▶ EXERCISE
Say how many lines in the entries hold the string "junction", giving the number by itself.

▶ DATA FOR THIS TASK
*** Block opens ***

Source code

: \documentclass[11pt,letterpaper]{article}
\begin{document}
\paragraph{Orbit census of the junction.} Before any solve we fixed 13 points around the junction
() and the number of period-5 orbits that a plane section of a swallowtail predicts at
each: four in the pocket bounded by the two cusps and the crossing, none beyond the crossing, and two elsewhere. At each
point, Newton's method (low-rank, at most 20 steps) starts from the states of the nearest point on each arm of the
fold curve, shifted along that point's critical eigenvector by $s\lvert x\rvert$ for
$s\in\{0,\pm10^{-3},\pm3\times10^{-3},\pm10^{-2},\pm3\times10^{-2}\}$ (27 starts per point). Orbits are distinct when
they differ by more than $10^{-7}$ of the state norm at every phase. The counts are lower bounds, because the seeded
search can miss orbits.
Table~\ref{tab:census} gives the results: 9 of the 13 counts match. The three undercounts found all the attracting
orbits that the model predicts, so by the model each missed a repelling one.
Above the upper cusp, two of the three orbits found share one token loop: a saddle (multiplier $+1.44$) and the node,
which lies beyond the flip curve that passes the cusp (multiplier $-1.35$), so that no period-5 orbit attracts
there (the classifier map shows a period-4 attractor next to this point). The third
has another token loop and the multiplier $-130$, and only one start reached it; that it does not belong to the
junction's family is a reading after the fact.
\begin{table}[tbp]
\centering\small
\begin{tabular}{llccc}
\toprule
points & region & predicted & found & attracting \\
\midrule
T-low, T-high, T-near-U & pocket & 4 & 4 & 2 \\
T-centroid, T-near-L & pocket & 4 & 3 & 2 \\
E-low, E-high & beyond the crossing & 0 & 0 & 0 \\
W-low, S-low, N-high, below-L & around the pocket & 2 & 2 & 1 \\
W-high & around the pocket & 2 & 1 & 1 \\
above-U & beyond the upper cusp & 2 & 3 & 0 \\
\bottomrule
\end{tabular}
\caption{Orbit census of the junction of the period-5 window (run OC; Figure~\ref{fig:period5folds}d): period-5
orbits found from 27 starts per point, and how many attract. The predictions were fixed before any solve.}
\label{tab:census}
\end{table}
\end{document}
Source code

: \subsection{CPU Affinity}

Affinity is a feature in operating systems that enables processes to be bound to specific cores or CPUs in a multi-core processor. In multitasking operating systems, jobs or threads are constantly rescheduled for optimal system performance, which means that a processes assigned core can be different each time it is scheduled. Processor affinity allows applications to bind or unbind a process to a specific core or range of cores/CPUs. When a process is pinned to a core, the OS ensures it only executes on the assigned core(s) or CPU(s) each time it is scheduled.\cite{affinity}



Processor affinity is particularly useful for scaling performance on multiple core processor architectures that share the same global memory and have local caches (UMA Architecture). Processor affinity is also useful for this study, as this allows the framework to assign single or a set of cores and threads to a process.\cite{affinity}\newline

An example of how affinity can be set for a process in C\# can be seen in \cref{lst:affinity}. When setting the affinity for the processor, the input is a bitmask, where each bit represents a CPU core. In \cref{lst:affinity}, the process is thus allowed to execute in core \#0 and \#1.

*** Block closes ***

▶ EXERCISE RESULT
3